Somit meine Empfehlung: Z4 im Set!

Gruß,
Borg


----------



## fischer781 (22. Juni 2010)

*AW: Koprute 13m Browning Xitan Z4 oder Z7*

danke borg, ich persönlich mag auch das grobere handwerkszeug lieber. 
so wie ich dich verstanden habe brauche ich also auch nicht die spitze kürzen? kannst du mir noch was zum thema stiffness und balance sagen? ...aber ich denke das wird dann schon okay sein.


----------



## Borg (22. Juni 2010)

*AW: Koprute 13m Browning Xitan Z4 oder Z7*

Doch, Spitze musste leider kürzen. Ich habe auf beiden Ruten 2 mm Inliner drauf und dafür muss schon ein gutes Stück runter. Ich persönlich finde das aber gut, da je kürzer die Spitze ist, desto eher erfolgt der Drill übers Gummi und nicht über die Spitze. Da ich keine Wettkämpfe o. ä. fische, isses mir auch schnurz, ob ich nun 13,1m oder 13m oder 12,9m habe. Mein Browning-Händler, der selbst auch ein Browning-Team hat meinte, dass das mit dem kürzen schon OK ist. Selbst bei einem Matthias Weigang bleibt nicht mehr viel vom Teil 1 übrig |supergri. Wie gesagt, ich finds gut, da der Gummi wesentlich reibungsloser läuft.

Die Balance ist bei beiden Ruten für mein Gefühl sehr gut. Auch wenn die Z7 einen wesentlich filigraneren Eindruck macht, stehen beide Ruten quasi wie eine Eins. Ich habs jetzt net nachgemessen, aber bei der Z4 habe ich zumindest subjektiv das Gefühl, dass die nen Tacken gerader und stabiler steht bei 13m als die Z7. 
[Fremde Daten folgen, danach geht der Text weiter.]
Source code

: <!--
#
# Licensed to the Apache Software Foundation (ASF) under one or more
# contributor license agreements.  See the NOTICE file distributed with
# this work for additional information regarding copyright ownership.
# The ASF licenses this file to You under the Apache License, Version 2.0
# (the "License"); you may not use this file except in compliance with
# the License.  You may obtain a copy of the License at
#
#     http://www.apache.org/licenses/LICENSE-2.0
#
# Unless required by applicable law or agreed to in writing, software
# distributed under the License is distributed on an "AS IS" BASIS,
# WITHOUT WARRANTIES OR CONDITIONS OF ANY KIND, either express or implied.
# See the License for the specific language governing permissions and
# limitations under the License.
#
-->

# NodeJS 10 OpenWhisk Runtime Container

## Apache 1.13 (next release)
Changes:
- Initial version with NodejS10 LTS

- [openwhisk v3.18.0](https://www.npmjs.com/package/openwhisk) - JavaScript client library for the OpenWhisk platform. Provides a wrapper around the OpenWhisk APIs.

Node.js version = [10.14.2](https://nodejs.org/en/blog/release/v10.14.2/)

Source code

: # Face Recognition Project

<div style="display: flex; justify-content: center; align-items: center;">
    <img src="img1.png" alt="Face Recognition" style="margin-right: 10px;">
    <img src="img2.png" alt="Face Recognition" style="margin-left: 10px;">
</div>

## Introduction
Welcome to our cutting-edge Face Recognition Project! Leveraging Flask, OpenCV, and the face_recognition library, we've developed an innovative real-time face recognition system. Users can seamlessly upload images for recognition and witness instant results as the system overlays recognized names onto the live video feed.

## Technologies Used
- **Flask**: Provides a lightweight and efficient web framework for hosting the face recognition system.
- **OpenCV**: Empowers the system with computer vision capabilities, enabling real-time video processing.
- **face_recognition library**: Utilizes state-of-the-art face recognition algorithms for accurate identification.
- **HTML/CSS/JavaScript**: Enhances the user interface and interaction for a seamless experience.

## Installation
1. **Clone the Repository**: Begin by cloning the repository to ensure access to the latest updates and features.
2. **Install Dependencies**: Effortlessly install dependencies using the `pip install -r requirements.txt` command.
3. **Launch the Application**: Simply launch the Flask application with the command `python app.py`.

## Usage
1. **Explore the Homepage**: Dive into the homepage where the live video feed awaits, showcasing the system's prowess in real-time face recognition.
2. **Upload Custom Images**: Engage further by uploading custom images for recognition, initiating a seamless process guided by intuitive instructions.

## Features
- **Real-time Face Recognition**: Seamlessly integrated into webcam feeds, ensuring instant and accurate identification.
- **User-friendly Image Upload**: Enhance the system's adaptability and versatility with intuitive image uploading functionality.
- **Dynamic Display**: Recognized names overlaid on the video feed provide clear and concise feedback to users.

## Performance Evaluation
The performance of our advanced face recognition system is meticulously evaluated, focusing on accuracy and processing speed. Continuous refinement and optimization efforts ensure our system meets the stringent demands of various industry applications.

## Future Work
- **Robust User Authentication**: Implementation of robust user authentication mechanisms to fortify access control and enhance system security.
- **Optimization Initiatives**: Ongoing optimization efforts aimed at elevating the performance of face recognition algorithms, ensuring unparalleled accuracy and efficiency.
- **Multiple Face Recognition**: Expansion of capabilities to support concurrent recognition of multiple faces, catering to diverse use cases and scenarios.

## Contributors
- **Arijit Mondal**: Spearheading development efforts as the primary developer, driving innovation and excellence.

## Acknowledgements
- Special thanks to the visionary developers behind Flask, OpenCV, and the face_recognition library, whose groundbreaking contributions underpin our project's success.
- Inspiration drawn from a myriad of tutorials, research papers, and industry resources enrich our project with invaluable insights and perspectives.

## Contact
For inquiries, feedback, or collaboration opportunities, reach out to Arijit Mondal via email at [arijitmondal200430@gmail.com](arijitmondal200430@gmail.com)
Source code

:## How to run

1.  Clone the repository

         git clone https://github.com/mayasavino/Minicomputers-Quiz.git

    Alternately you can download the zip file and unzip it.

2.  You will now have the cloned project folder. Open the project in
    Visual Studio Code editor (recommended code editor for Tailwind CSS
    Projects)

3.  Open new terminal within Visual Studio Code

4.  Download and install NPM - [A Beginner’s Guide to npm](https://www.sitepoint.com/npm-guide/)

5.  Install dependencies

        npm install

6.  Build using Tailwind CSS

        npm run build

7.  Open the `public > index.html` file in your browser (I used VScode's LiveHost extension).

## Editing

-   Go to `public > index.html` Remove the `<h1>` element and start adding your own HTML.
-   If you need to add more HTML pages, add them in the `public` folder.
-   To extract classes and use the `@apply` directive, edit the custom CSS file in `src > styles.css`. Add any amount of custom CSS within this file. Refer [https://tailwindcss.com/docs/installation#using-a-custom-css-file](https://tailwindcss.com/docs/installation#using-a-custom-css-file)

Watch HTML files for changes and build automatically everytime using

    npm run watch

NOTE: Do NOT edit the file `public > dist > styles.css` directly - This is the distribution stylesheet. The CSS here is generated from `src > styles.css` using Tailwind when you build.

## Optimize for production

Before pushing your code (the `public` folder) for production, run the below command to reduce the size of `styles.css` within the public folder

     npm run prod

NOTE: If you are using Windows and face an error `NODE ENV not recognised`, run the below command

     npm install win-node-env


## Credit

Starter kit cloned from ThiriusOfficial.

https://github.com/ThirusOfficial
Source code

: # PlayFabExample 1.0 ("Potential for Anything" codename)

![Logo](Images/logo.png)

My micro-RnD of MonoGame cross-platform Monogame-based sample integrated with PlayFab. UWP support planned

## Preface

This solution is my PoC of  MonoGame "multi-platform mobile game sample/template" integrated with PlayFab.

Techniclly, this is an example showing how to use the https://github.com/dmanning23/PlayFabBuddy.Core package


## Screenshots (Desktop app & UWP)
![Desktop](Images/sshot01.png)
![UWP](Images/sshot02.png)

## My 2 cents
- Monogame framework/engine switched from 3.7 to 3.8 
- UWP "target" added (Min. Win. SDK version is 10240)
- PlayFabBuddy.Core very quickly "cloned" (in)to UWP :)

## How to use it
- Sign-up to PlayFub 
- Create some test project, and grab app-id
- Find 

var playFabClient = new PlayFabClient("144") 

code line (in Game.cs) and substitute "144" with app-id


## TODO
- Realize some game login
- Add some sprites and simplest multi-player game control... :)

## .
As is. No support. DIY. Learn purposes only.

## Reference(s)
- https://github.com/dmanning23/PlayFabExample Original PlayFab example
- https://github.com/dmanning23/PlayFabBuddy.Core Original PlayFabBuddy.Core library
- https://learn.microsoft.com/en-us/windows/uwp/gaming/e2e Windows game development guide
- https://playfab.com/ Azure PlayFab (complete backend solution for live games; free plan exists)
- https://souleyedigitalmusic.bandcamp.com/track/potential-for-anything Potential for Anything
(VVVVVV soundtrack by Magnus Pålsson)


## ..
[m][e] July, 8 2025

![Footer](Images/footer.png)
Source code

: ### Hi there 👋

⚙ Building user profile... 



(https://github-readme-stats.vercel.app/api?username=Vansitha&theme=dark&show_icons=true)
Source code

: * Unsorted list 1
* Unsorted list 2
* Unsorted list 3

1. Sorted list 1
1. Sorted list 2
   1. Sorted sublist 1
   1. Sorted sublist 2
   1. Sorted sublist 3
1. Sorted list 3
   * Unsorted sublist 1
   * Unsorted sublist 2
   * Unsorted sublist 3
Was mich bei der Z4 ein wenig stört, ist das goldene Handteil, aber das ist ja Geschmackssache. Die Z4 in der Farbe der Z7 und dann wäre das genau MEINE Rute! #6...aber ich liebe sie auch in Gold |supergri.

Gruß,
Borg


----------



## fischer781 (22. Juni 2010)

*AW: Koprute 13m Browning Xitan Z4 oder Z7*

dann gehöre ich bestimmt bald zu den "xitanern"... lach


----------



## fischer781 (23. Juni 2010)

*AW: Koprute 13m Browning Xitan Z4 oder Z7*

kann mir jemand einen günstigen anbieter nennen?? 
gruß


----------



## langerLulatsch (23. Juni 2010)

*AW: Koprute 13m Browning Xitan Z4 oder Z7*

Wenns was gebrauchtes sein soll: Bei Ebay ist grad ne Z4 am laufen.
Ansonsten geben sich die Shops nicht viel preislich gesehen, das Z4-Set wird so bei gut 900Eus gehandelt. 
Zumindest bei den mir bekannten...

Gruß Uwe


----------



## Borg (23. Juni 2010)

*AW: Koprute 13m Browning Xitan Z4 oder Z7*



fischer781 schrieb:


> kann mir jemand einen günstigen anbieter nennen??
> gruß



http://angelgeräte-pelzer.de/index.php?cat=c87_Xitan-Z4.html

Dies ist der Händler meines Vertrauens. Wenn Du die Rute irgendwo günstiger findest, kannste ihm ne Mail schreiben, dann macht der i. d. R. den gleichen Preis . Und der hat günstige Versandkosten, da er über Ilox versendet.

Gruß,
Borg


----------



## Brassenwilli (24. Juni 2010)

*AW: Koprute 13m Browning Xitan Z4 oder Z7*



Borg schrieb:


> Doch, Spitze musste leider kürzen. Ich habe auf beiden Ruten 2 mm Inliner drauf und dafür muss schon ein gutes Stück runter. Ich persönlich finde das aber gut, da je kürzer die Spitze ist, desto eher erfolgt der Drill übers Gummi und nicht über die Spitze. Da ich keine Wettkämpfe o. ä. fische, isses mir auch schnurz, ob ich nun 13,1m oder 13m oder 12,9m habe. Mein Browning-Händler, der selbst auch ein Browning-Team hat meinte, dass das mit dem kürzen schon OK ist. Selbst bei einem Matthias Weigang bleibt nicht mehr viel vom Teil 1 übrig |supergri. Wie gesagt, ich finds gut, da der Gummi wesentlich reibungsloser läuft.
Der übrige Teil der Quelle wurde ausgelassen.